Étape 1 : miser sur l'échec de François Hollande
L'intéressé n'a jamais fait mystère de son ambition. "La présidentielle est la seule élection à laquelle j'envisage de me représenter un jour", confiait Montebourg en août 2013, à M, le magazine du Monde. Un an plus tard, le sujet est sur la table. Et à peine sorti du gouvernement, il semble déjà avoir un plan en tête.
Elu au conseil général de Saône-et-Loire, il compte surtout user de sa notoriété médiatique et de sa popularité à gauche pour marquer des points. Mais il mise aussi sur l'impopularité chronique de François Hollande. "La situation risque d'empirer, le chômage va s'aggraver, la crise va s'amplifier… Et si la réussite du quinquennat n'est pas au rendez-vous, Arnaud aura, le moment venu, son mot à dire", prévient d'ailleurs, sans détour, son ami Patrice Prat, député du Gard contacté par franctv info.
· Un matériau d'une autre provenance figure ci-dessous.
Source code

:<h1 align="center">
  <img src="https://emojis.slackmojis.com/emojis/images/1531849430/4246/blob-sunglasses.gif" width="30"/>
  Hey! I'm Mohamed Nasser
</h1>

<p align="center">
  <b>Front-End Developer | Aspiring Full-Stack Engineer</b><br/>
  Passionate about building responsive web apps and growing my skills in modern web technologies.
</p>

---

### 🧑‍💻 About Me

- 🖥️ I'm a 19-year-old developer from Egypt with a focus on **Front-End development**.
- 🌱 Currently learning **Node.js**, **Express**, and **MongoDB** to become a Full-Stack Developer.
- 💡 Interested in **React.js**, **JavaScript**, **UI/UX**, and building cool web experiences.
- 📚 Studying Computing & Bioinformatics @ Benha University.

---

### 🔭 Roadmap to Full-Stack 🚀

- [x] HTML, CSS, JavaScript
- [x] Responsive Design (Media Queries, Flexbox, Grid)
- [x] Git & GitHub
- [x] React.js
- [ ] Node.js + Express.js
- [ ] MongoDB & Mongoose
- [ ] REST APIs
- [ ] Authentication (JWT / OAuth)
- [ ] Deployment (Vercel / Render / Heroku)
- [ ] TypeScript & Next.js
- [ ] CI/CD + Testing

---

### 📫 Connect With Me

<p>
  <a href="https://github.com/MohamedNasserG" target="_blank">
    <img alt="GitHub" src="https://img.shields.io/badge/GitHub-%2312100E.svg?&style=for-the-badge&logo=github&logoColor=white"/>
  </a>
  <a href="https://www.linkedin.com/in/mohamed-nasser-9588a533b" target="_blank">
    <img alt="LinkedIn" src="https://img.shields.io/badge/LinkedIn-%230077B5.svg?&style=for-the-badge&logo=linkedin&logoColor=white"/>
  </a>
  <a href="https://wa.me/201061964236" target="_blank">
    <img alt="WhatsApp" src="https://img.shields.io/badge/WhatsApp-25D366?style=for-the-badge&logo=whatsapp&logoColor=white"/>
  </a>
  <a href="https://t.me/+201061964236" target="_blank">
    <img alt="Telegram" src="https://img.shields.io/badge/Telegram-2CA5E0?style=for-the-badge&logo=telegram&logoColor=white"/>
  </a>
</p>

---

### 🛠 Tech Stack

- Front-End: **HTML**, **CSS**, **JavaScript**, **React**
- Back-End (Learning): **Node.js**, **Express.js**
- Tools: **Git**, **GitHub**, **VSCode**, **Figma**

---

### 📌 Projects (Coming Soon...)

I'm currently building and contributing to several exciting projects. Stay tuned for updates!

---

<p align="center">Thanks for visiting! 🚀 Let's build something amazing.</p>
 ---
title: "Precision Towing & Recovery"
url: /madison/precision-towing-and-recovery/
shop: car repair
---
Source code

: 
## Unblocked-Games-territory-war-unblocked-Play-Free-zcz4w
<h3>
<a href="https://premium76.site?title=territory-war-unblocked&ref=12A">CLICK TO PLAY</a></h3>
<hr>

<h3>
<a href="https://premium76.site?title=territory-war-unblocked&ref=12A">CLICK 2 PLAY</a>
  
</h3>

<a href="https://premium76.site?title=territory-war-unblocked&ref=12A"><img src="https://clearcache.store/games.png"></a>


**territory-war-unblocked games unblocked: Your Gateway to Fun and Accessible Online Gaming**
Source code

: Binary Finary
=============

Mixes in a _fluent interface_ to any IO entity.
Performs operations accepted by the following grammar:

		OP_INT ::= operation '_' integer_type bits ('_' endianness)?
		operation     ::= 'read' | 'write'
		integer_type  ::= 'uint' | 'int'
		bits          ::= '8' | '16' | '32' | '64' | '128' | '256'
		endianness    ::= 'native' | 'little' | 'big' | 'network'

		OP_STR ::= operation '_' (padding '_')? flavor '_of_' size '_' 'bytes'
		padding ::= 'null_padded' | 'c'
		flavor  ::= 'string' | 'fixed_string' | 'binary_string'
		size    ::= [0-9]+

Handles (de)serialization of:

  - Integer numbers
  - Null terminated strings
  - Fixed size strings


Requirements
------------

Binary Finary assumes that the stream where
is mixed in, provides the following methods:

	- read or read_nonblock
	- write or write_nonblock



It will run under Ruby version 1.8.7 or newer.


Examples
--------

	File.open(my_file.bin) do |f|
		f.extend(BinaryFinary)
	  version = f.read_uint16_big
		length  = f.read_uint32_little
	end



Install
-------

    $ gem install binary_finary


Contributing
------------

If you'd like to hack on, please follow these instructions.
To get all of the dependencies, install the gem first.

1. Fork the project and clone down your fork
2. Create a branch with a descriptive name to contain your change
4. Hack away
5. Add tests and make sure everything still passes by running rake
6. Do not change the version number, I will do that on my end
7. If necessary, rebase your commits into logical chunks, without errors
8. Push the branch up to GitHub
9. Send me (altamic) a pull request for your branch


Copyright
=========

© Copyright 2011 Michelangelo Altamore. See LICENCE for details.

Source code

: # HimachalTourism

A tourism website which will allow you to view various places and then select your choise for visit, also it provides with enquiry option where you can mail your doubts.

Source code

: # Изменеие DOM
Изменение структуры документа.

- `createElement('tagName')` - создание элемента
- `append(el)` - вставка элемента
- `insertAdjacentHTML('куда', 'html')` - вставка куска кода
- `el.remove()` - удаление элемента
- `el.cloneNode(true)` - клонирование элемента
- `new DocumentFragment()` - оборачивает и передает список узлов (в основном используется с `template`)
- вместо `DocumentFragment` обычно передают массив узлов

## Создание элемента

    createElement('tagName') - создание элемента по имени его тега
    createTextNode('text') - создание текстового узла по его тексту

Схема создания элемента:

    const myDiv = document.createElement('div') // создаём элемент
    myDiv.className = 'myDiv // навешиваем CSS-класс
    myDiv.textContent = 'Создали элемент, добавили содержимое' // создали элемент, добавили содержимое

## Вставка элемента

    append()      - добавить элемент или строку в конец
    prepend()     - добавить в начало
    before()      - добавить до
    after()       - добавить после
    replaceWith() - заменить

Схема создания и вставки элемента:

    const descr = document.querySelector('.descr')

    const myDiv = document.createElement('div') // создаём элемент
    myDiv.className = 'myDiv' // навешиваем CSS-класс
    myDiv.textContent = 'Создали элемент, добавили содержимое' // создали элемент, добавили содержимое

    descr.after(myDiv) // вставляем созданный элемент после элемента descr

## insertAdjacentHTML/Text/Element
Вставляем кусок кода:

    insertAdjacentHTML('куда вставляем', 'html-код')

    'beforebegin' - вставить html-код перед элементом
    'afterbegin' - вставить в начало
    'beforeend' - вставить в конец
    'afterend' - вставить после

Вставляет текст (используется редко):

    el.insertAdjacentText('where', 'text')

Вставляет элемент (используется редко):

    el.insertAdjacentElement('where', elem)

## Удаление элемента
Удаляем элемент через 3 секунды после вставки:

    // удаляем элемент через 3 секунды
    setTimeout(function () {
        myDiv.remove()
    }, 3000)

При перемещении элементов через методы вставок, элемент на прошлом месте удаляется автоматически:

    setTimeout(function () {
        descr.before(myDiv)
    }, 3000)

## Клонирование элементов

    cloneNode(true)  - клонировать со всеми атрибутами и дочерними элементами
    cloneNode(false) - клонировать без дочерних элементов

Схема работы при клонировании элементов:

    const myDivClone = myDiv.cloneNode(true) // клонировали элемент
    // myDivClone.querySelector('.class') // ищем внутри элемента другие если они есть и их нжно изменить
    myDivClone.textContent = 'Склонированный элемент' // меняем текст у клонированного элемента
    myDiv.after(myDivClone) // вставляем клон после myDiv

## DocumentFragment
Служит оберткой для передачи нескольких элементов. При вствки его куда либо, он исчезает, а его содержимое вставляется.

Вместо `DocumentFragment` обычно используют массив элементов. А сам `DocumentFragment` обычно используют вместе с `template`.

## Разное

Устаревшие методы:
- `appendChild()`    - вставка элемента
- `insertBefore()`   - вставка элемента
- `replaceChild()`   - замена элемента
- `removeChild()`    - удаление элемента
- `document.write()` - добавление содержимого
Pour le politologue Gérard Grunberg, c'est peut-être même dans le but de quitter le gouvernement, et de pouvoir mettre en branle dès maintenant sa stratégie, que l'ex-ministre de l'Economie a si vertement critiqué la ligne politique de François Hollande, dimanche, à Frangy-en-Bresse (Saône-et-Loire).
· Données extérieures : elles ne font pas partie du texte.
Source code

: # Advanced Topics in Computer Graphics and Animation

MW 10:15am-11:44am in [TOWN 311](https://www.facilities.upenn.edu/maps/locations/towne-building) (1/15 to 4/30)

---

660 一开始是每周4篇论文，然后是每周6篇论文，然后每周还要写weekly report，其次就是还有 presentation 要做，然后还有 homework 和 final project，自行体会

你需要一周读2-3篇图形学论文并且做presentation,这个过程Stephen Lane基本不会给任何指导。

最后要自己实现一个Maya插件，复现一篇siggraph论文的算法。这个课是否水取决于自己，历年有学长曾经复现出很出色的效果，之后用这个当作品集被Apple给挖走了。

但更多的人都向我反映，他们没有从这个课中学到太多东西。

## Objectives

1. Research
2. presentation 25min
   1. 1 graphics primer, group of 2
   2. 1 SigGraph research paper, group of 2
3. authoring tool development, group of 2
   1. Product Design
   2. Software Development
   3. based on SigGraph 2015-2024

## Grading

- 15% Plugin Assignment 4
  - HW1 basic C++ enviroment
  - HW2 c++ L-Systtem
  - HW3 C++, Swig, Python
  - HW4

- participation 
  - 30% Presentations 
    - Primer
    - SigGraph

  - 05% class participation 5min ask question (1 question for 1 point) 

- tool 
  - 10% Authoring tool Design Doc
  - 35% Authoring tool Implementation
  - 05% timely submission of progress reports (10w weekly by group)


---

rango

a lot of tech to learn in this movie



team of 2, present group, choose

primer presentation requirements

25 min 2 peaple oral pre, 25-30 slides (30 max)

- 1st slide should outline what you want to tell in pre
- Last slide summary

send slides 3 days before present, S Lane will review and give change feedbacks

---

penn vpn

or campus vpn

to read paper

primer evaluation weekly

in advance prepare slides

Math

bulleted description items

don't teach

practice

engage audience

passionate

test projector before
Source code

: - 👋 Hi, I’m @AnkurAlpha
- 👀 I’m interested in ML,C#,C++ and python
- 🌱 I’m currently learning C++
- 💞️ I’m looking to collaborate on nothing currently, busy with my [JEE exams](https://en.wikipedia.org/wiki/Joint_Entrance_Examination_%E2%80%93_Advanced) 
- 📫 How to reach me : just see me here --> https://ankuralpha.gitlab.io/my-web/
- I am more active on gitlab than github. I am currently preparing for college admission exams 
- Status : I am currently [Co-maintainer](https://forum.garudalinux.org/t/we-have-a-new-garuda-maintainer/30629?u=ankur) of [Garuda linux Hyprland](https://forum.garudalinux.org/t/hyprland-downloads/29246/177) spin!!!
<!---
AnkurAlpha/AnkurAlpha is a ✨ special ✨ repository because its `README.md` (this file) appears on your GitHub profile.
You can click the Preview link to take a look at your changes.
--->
Étape 2 : réactiver son club politique
La route vers 2017 sera longue, mais celui qui avait surpris son monde en recueillant, en 2011, 17% des voix à la primaire du PS pour la présidentielle, n'a pas l'intention de perdre de temps. "Aujourd'hui, 80% des socialistes partagent sa volonté d'un changement de cap en direction des ménages", avance un proche. Dès ce week-end, à l'occasion de l'université d'été du PS à La Rochelle, "il fera passer des messages aux militants", selon les mots de son entourage. Il devrait réunir ses amis vendredi, avant d'aller à la rencontre des fondeurs, samedi.
Et ce n'est pas tout. Selon nos informations, il va également réactiver son club politique, "Des idées et des rêves". Pour la première fois depuis 2012, l'association se réunira début octobre, dans le Gard, en présence d'Arnaud Montebourg. "Le but est de faire émerger des idées, de créer un espace de débats, de faire prospérer un réseau de militants et d'élus…", énumère Patrice Prat, chargé de l'organisation de l'événement.
Etape 3 : préparer le congrès du PS de 2015
Dans le viseur de Montebourg et ses proches, le prochain congrès du Parti socialiste, prévu en 2015. "Ce sera l'occasion d'avoir un vrai débat et de clarifier la ligne politique voulue par les militants", explique le député "frondeur" Philippe Baumel. "Arnaud apparaîtra alors comme celui qui a eu le courage de dire qu'on allait dans le mur, et que Hollande aurait dû écouter", prédit un autre proche de l'ex-ministre de l'Economie.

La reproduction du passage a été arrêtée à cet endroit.